These datasets are a small subset from the "National Survey on Drug Use and Health, 2014". All variables related to drug use have been recoded into vectors of integers talking value 0 for "No/Unknown" and value 1 for "Yes". The original variable names were the same as those defined here but in upper case and ending with the number 2. The dataset called drugs contain the first 100 rows of the one called drugs_full.

Source

https://www.icpsr.umich.edu/web/NAHDAP/studies/36361

References

United States Department of Health and Human Services. Substance Abuse and Mental Health Services Administration. Center for Behavioral Health Statistics and Quality. National Survey on Drug Use and Health, 2014. Ann Arbor, MI: Inter-university Consortium for Political and Social Research (distributor), 2016-03-22. doi:10.3886/ICPSR36361.v1

Examples

drugs
drugs_full

Apply a function within each row

Description

Create efficiently new column(s) in data frame (including tibble) by applying a function one row at a time.

Usage

lay(.data, .fn, ..., .method = c("apply", "tidy"))

Arguments

.data

A data frame or tibble (or other data frame extensions).

.fn

A function to apply to each row of .data. Possible values are:

  • A function, e.g. mean

  • An anonymous function, .e.g. function(x) mean(x, na.rm = TRUE)

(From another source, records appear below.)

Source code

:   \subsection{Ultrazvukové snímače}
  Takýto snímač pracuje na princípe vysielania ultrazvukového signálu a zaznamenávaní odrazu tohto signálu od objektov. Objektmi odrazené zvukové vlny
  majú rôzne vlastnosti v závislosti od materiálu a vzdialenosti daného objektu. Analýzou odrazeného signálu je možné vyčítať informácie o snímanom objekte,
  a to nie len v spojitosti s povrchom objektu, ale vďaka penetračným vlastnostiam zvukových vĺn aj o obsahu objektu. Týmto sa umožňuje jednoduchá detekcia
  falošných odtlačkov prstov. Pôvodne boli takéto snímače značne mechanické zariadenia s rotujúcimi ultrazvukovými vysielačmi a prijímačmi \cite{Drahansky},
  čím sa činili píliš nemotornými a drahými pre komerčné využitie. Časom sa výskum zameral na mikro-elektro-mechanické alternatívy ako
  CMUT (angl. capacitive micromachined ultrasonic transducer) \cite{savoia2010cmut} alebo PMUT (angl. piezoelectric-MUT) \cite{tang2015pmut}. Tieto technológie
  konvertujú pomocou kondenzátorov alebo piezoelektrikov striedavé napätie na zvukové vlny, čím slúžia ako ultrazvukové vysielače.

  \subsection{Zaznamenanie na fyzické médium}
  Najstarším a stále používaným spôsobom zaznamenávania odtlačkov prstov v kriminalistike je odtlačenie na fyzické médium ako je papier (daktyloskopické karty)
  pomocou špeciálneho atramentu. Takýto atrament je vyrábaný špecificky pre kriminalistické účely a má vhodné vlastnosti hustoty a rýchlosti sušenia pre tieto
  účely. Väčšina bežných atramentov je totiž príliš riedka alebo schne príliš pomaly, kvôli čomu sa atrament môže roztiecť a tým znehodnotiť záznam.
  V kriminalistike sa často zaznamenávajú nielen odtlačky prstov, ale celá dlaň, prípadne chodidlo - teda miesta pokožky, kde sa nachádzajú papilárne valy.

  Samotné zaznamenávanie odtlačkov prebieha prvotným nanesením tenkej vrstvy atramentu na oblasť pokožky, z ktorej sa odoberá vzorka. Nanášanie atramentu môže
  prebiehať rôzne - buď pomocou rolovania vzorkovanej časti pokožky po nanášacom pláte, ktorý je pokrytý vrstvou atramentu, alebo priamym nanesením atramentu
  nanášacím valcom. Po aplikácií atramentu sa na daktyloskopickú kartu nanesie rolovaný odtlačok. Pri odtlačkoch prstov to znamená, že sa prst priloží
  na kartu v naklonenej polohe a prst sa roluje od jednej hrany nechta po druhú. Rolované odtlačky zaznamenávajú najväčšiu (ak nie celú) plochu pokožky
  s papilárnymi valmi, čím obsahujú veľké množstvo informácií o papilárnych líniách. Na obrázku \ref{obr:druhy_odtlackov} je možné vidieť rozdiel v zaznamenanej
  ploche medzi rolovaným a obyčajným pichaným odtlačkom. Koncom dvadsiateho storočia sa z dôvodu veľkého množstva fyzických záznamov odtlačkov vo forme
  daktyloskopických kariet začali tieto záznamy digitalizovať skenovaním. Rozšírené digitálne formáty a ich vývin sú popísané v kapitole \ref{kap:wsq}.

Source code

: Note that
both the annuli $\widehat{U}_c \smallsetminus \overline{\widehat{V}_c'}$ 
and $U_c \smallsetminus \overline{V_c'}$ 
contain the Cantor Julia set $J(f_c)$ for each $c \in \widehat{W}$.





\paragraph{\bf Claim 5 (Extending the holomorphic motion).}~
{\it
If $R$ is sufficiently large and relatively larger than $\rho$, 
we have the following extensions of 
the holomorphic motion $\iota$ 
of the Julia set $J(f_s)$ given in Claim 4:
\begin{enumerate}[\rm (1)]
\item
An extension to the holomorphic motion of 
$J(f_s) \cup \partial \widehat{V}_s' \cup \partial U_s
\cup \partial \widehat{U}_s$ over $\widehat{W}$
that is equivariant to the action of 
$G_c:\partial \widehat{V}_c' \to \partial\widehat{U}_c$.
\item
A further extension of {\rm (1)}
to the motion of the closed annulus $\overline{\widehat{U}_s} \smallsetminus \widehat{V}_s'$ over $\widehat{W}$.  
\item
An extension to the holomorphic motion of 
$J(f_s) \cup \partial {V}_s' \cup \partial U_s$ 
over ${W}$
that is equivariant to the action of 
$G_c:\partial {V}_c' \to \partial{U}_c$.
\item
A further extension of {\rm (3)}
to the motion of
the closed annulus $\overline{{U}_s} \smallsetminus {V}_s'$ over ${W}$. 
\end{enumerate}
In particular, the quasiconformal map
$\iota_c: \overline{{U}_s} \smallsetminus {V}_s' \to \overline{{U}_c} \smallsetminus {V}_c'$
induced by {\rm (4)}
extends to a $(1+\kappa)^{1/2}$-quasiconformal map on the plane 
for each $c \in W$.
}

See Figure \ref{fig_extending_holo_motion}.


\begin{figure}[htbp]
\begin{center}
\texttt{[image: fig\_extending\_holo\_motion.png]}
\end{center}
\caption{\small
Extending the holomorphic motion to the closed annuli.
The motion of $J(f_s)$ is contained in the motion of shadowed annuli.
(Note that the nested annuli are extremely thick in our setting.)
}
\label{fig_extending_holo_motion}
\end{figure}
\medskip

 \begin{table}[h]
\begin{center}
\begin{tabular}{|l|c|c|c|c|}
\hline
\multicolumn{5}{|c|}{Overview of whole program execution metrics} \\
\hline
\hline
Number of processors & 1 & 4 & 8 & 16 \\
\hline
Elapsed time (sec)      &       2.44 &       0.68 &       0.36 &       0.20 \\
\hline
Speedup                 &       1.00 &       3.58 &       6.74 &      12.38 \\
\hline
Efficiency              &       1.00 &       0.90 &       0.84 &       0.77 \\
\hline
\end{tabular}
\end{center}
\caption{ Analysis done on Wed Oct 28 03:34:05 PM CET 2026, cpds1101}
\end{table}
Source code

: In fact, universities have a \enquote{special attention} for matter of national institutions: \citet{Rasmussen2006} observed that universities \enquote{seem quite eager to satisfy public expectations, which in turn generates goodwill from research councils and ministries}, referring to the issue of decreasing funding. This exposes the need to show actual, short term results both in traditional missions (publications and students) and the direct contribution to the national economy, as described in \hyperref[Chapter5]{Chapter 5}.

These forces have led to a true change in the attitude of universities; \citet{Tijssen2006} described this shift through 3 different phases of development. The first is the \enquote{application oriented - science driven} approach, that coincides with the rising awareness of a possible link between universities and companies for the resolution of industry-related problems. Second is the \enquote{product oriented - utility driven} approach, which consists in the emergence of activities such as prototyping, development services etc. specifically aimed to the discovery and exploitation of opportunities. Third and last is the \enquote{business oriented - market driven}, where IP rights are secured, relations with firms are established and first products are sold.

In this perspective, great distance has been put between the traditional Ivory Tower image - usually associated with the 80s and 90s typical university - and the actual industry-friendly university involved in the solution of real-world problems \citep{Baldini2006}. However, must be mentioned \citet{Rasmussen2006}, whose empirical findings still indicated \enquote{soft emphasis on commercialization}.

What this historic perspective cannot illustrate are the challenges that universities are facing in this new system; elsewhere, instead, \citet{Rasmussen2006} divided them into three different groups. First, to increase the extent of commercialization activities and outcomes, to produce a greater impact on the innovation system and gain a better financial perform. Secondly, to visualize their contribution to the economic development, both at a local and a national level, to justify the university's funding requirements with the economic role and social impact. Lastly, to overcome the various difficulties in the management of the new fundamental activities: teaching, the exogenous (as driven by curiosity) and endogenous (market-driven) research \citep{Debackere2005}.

  • An anonymous function with shorthand, .e.g. ⁠\(x) mean(x, na.rm = TRUE)⁠

  • A purrr-style lambda, e.g. ~ mean(.x, na.rm = TRUE)

    (wrap the output in a data frame to apply several functions at once, e.g. ~ tibble(min = min(.x), max = max(.x)))

...

Additional arguments for the function calls in .fn (must be named!).

.method

This is an experimental argument that allows you to control which internal method is used to apply the rowwise job:

  • "apply", the default internally uses the function apply().

  • "tidy", internally uses purrr::pmap() and is stricter with respect to class coercion across columns.

The default has been chosen based on these benchmarks.

Details

lay() create a vector or a data frame (or tibble), by considering in turns each row of a data frame (.data) as the vector input of some function(s) .fn.

This makes the creation of new columns based on a rowwise operation both simple (see Examples; below) and efficient (see the Article benchmarks).

The function should be fully compatible with {dplyr}-based workflows and follows a syntax close to dplyr::across().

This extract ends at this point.